AI tools are making ‘repeated factual errors’, major new research warns

Your support helps us tell the story

From reproductive rights to climate change to Big Tech, The Independent is on the ground as the story unfolds. Whether it’s investigating the finances of Elon Musk’s pro-Trump PAC or producing our latest documentary, ‘The A Word,’ which sheds light on American women fighting for reproductive rights, we know how important it is to separate facts from messages.

We need reporters on the ground at such a critical moment in U.S. history. Your donation allows us to continue sending journalists to tell both sides of the story.

The Independent is trusted by Americans across the political spectrum. And unlike many other quality news sources, we choose not to exclude Americans from our reporting and analysis through paywalls. We believe quality journalism should be available to all and paid for by those who can afford it.

Your support makes a big difference.

The latest wave of internet-based AI search tools “often make mistakes, misread information and even give risky advice,” according to a damning study by Which?

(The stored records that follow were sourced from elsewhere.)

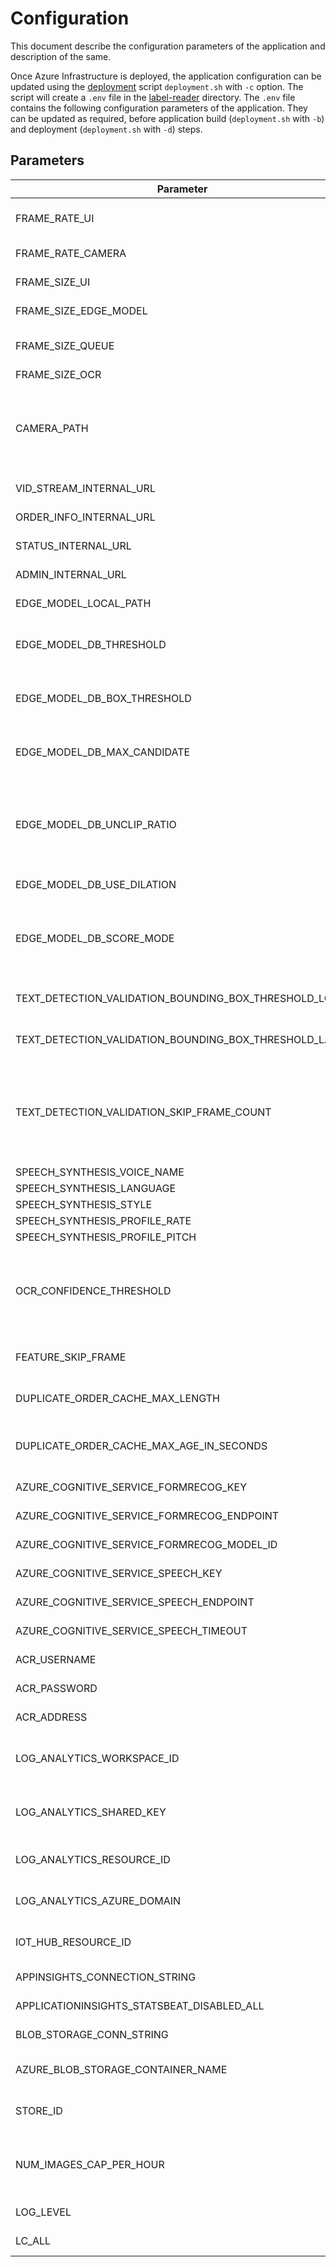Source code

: # Configuration

This document describe the configuration parameters of the application and description of the same.

Once Azure Infrastructure is deployed, the application configuration can be updated using the [deployment](./deployment.md) script `deployment.sh` with `-c` option. The script will create a `.env` file in the [label-reader](../label-reader) directory. The `.env` file contains the following configuration parameters of the application. They can be updated as required, before application build (`deployment.sh` with `-b`) and deployment (`deployment.sh` with `-d`) steps.

## Parameters

| Parameter                                              | Default                                      | Description                                                                                                                                                                                                      |
| ------------------------------------------------------ | -------------------------------------------- | ---------------------------------------------------------------------------------------------------------------------------------------------------------------------------------------------------------------- |
| FRAME_RATE_UI                                          | "15"                                         | frames per second to be emitted into UI for live video stream                                                                                                                                                    |
| FRAME_RATE_CAMERA                                      | "40"                                         | frame per second to be read from camera                                                                                                                                                                          |
| FRAME_SIZE_UI                                          | "(640,480)"                                  | frame size to be send into UI for live video stream                                                                                                                                                              |
| FRAME_SIZE_EDGE_MODEL                                  | "(960,960)"                                  | frame size for edge model inference                                                                                                                                                                              |
| FRAME_SIZE_QUEUE                                       | "(640,480)"                                  | frame size used for transmitting frames inside internal processes                                                                                                                                                |
| FRAME_SIZE_OCR                                         | "(640,480)"                                  | frame size to be send for OCR                                                                                                                                                                                    |
| CAMERA_PATH                                            | '/app/local_data/order_label_test_video.mp4' | default value contains a video file containing test data to experience the application functionality, **the value cane be updated with 'rtsp://localhost:8554/stream' to integrate a live camera**               |
| VID_STREAM_INTERNAL_URL                                | "ws://localhost:7001/ws/vid_stream_internal" | web app API for transmitting video stream                                                                                                                                                                        |
| ORDER_INFO_INTERNAL_URL                                | "ws://localhost:7001/ws/order_info_internal" | web app API for transmitting order information                                                                                                                                                                   |
| STATUS_INTERNAL_URL                                    | "ws://localhost:7001/ws/status_internal"     | web app API for transmitting status                                                                                                                                                                              |
| ADMIN_INTERNAL_URL                                     | "ws://localhost:7001/ws/admin_internal"      | web app API for handling admin requests (start/stop)                                                                                                                                                             |
| EDGE_MODEL_LOCAL_PATH                                  | "/app/local_data/en_PP_OCRv3_det_infer.onnx" | edge model ONNX file path inside docker container                                                                                                                                                                |
| EDGE_MODEL_DB_THRESHOLD                                | 0.3                                          | threshold for performing segmentation (to differentiate between text and background), do not recommend to change                                                                                                 |
| EDGE_MODEL_DB_BOX_THRESHOLD                            | 0.5                                          | threshold for polygons that considered as a valid bounding box, higher means more strict criteria of being considered                                                                                            |
| EDGE_MODEL_DB_MAX_CANDIDATE                            | 1000                                         | maximum candidate contours to consider, a higher value results in longer iteration time, do not recommend to increase                                                                                            |
| EDGE_MODEL_DB_UNCLIP_RATIO                             | 2                                            | defines the distance to be considered as two separate [polygons](https://github.com/fonttools/pyclipper) (bounding box), a larger value means bounding boxes that have a larger distance are considered separate |
| EDGE_MODEL_DB_USE_DILATION                             | 0                                            | whether to apply dilation, [reference](https://docs.opencv.org/3.4/db/df6/tutorial_erosion_dilatation.html)                                                                                                      |
| EDGE_MODEL_DB_SCORE_MODE                               | "fast"                                       | score mode of computing polygon score for a text area (polygon/bounding box) "fast" uses bounding box mean, and "slow" uses polygon mean, do not recommend to change                                             |
| TEXT_DETECTION_VALIDATION_BOUNDING_BOX_THRESHOLD_LOW   | 3                                            | number of text bounding boxes to consider presence of a order label                                                                                                                                              |
| TEXT_DETECTION_VALIDATION_BOUNDING_BOX_THRESHOLD_LABEL | 7                                            | number of text bounding boxes to consider presence of a valid order label, that will be send                                                                                                                     |
| TEXT_DETECTION_VALIDATION_SKIP_FRAME_COUNT             | 1                                            | number of frames to be skipped after detecting a valid order label (helps to reduce errors with hand movement while placing the order in front of camera, however adds additional latency of 0.3 sec per count)  |
| SPEECH_SYNTHESIS_VOICE_NAME                            | "en-US-SaraNeural"                           | voice profile name                                                                                                                                                                                               |
| SPEECH_SYNTHESIS_LANGUAGE                              | "en-US"                                      | text language                                                                                                                                                                                                    |
| SPEECH_SYNTHESIS_STYLE                                 | "cheerful"                                   | speaking style                                                                                                                                                                                                   |
| SPEECH_SYNTHESIS_PROFILE_RATE                          | "10%"                                        | speaking speed                                                                                                                                                                                                   |
| SPEECH_SYNTHESIS_PROFILE_PITCH                         | "-5%"                                        | voice pitch                                                                                                                                                                                                      |
| OCR_CONFIDENCE_THRESHOLD                               | "0.5"                                        | The OCR confidence threshold o value, if any extracted text OCR confidence value is beyond the threshold, the order label will me marked as error and will not get voiced out                                    |
| FEATURE_SKIP_FRAME                                     | 1                                            | enable (1) or disable (0) skipping initial frames after detecting a valid order label                                                                                                                            |
| DUPLICATE_ORDER_CACHE_MAX_LENGTH                       | 1000                                         | maximum items to be kept in in-memory cache for duplicate order detection                                                                                                                                        |
| DUPLICATE_ORDER_CACHE_MAX_AGE_IN_SECONDS               | 60                                           | duration in second till an order number will be marked as duplicate and will not get voiced out                                                                                                                  |
| AZURE_COGNITIVE_SERVICE_FORMRECOG_KEY                  | _will be filed by deployment script_         | Azure Cognitive Services key for form recognizer                                                                                                                                                                 |
| AZURE_COGNITIVE_SERVICE_FORMRECOG_ENDPOINT             | _will be filed by deployment script_         | Azure Cognitive Services endpoint for form recognizer                                                                                                                                                            |
| AZURE_COGNITIVE_SERVICE_FORMRECOG_MODEL_ID             | _will be filed by deployment script_         | Azure Form Recognizer custom model id                                                                                                                                                                            |
| AZURE_COGNITIVE_SERVICE_SPEECH_KEY                     | _will be filed by deployment script>_        | Azure Cognitive Services key for speech                                                                                                                                                                          |
| AZURE_COGNITIVE_SERVICE_SPEECH_ENDPOINT                | _will be filed by deployment script_         | Azure Cognitive Services endpoint for speech                                                                                                                                                                     |
| AZURE_COGNITIVE_SERVICE_SPEECH_TIMEOUT                 | "6.05"                                       | Timeout in second for Azure TTS API Call                                                                                                                                                                         |
| ACR_USERNAME                                           | _will be filed by deployment script_         | Azure container registry admin user name                                                                                                                                                                         |
| ACR_PASSWORD                                           | _will be filed by deployment script_         | Azure container registry admin password                                                                                                                                                                          |
| ACR_ADDRESS                                            | _will be filed by deployment script_         | Azure container registry login server                                                                                                                                                                            |
| LOG_ANALYTICS_WORKSPACE_ID                             | _will be filed by deployment script_         | Azure Log Analytics workspace id for azureiotedge-metrics-collector                                                                                                                                              |
| LOG_ANALYTICS_SHARED_KEY                               | _will be filed by deployment script_         | Azure Log Analytics workspace key for azureiotedge-metrics-collector                                                                                                                                             |
| LOG_ANALYTICS_RESOURCE_ID                              | _will be filed by deployment script_         | Azure Log Analytics resource id for azureiotedge-metrics-collector                                                                                                                                               |
| LOG_ANALYTICS_AZURE_DOMAIN                             | "azure.com"                                  | Azure Log domain id for azureiotedge-metrics-collector                                                                                                                                                           |
| IOT_HUB_RESOURCE_ID                                    | _will be filed by deployment script_         | Azure IoT Hub resource id for azureiotedge-metrics-collector                                                                                                                                                     |
| APPINSIGHTS_CONNECTION_STRING                          | _will be filed by deployment script_         | Azure Application Insights Connection string                                                                                                                                                                     |
| APPLICATIONINSIGHTS_STATSBEAT_DISABLED_ALL             | "True"                                       | Disabled Azure Application Insights start collection                                                                                                                                                             |
| BLOB_STORAGE_CONN_STRING                               | _will be filed by deployment script_         | Azure Blob Storage Connection string                                                                                                                                                                             |
| AZURE_BLOB_STORAGE_CONTAINER_NAME                      | "ocrcupimages"                               | Azure Blob Storage container name for uploading failed images                                                                                                                                                    |
| STORE_ID                                               | _will be filed by deployment script_         | store unique id, that can be used later to fetch logs/metrics/failures atc.                                                                                                                                      |
| NUM_IMAGES_CAP_PER_HOUR                                | "10"                                         | number of ocr failures frames (identified by system) that will be uploaded to Azure Blob Storage per hour for further analysis                                                                                   |
| LOG_LEVEL                                              | "INFO"                                       | Set the log level to "DEBUG", "CRITICAL", "ERROR", "WARN"                                                                                                                                                        |
| LC_ALL                                                 | "en_US.UTF-8"                                | Language settings for displaying Chinese characters                                                                                                                                                              |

Which one? The team surveyed 4,189 adults in the UK in September 2025 about their AI habits and found that nearly a third of them believed AI searches were more important to them than standard web searching.

Additionally, nearly half of respondents said they had a “great deal” or “fair” degree of confidence in the information they received from AI search engines, with this share rising to two-thirds among frequent users.

The team tested six AI tools: ChatGPT, Google Gemini (both Gemini and Gemini AI overviews, or AIO in standard Google searches), Microsoft’s Copilot, Meta AI, and Perplexity.

Significant new research warns that AI tools are prone to errors (Getty Images)

Each AI engine was asked 40 common questions about human concerns such as money and finance, law, health/nutrition, and consumer rights/travel issues. Which experts then evaluated the answers? They were rated on factors such as accuracy, usefulness, and ethical responsibility.

The team said all the AI tools in testing made “repeated factual errors”, gave incomplete advice, gave overly confident advice without considering ethical issues, sometimes relied on poor sources such as old forum threads, and also directed users to “dangerous premium services” rather than directing them to free tools and resources, meaning people risked overpaying or engaging with “dubious services”.

“There are too many false and misleading statements out there for convenience, especially given how much people use and rely on these devices now,” Which? said the team.

He added: “AI is the future, but relying too much on it right now could be costly.”

The investigation into the reliability of AI comes as Sundar Pichai, CEO of Google parent company Alphabet, said AI models were “error-prone” and encouraged people to use them in conjunction with other tools.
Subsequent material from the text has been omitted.